Well, now we’ve seen it. It was filed in federal court in Washington this afternoon. We asked Marketplace’s Nancy Marshall Genzer to find out what took so long, and what the delay has meant for homeowners waiting for help.
Nancy Marshall-Genzer: The deal is expected to help about a million borrowers with payments, refinancing and reductions in what they owe. The settlement involves banks, federal agencies, state attorneys general and banking regulators.
Scott Talbott is chief lobbyist for the Financial Services Roundtable. He says with that cast of characters and the size of the deal, delays were inevitable.
Scott Talbott: There’s a substantive piece here, there’s an economic piece and there’s a political piece as well. So all those boxes had to be checked to help us get to the point where we are today to help the homeowners.

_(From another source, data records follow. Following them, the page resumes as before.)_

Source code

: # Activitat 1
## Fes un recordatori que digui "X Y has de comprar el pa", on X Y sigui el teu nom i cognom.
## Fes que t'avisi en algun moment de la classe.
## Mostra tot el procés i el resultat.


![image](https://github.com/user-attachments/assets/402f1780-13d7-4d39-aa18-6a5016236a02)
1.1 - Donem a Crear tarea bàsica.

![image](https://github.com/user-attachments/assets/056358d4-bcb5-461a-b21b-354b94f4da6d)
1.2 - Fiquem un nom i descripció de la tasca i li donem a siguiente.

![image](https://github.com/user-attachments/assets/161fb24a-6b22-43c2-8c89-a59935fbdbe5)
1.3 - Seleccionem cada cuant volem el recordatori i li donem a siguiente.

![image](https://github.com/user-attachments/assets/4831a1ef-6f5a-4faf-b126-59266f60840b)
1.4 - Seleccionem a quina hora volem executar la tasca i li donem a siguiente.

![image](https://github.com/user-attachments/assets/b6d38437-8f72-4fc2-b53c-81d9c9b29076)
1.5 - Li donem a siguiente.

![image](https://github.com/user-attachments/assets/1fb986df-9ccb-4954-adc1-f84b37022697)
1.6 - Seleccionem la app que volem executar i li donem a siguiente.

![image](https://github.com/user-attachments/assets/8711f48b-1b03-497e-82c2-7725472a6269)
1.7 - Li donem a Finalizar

Among the homeowners who could be helped: 34-year-old Ben Krueger. He and his wife are underwater on their Minneapolis home, but current on their mortgage payments. Krueger says homeowners in the most dire situations should get priority, but he’s glad the settlement sets money aside to help people like him.
Ben Krueger: They still have their houses underwater, they’re still having the progress they thought they would have in life impeded by this dip in the housing market. Everybody’s lost the equity in their house.
For Krueger, that’s meant postponing plans to buy a bigger house after the birth of his 7-month-old son. He’s also hoping the settlement will help prevent more foreclosures in his neighborhood, which drive down the value of his home.
Across the country, in the Los Angeles area, Francesca Lia Block is guardedly hopeful. The home she bought in 2007 is now worth $150,000 less than she paid for it. The deal between the government and banks requires banks to assign a single person to work with some homeowners. Block has been trying to negotiate with Bank of America for a year.
Francesca Lia Block: I got off the phone crying hysterically, you know, a few times.
Block says she was passed around from person to person and would just like one bank representative to deal with to sit down with and lay it all out, to see if she can find a way to stay in her home.
Block: See, you know, this is what I have, this is what I can afford. What do you need from me? Please let me know.
Block’s case is complicated. She bought her home under her mother’s name, then her mother died. Bank of America says it can’t help until the house is in her name. Block says she’ll keep working on that, and hope to eventually have that face-to-face meeting.
In Washington, I’m Nancy Marshall-Genzer for Marketplace.